▶ [Task requirements]
Show each line of the records in which the word "label" occurs.

Plain-text document sources:
***

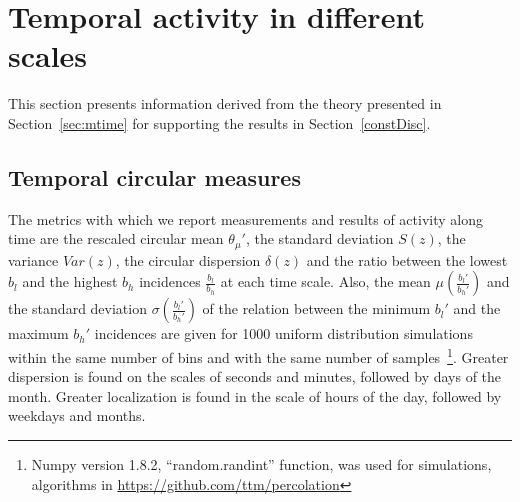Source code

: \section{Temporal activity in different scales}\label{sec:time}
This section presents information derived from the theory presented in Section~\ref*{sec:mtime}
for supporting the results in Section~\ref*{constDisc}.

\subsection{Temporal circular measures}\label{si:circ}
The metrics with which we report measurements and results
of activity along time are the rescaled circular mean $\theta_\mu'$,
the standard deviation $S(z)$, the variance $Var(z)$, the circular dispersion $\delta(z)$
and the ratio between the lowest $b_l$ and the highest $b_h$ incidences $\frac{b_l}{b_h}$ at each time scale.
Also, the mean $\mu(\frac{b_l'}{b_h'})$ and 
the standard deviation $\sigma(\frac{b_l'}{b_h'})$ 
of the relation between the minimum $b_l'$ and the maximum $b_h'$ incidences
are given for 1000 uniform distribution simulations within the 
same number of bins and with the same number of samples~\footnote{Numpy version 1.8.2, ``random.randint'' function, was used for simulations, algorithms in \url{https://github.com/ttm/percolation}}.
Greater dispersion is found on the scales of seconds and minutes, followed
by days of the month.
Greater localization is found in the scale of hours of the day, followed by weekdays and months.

***

▶ [Response to this task]
: \section{Temporal activity in different scales}\label{sec:time}
\subsection{Temporal circular measures}\label{si:circ}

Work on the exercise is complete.